## Input data
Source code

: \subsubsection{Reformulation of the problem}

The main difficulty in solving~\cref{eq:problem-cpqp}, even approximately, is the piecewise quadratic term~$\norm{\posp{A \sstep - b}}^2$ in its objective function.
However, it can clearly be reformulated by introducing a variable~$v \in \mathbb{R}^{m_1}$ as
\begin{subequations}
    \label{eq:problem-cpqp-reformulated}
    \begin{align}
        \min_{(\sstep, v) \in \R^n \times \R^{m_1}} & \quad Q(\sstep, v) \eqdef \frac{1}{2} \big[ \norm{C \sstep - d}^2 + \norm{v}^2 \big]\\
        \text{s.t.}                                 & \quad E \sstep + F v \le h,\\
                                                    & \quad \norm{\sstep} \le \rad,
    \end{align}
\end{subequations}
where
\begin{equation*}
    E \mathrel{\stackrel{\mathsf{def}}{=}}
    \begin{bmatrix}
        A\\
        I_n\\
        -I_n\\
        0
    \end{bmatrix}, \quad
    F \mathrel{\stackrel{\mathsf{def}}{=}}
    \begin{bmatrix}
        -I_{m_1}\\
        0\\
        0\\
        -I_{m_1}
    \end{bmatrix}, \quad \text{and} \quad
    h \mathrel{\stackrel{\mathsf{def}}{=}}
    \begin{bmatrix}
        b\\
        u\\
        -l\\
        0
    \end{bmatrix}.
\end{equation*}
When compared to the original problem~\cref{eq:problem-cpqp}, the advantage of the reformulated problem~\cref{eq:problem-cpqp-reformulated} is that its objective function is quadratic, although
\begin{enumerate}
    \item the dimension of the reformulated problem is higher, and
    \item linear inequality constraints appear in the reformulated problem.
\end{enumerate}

## Instructions for the task
Scan the entries for lines with the string "sstep". Report only how many there are.

## Output below
4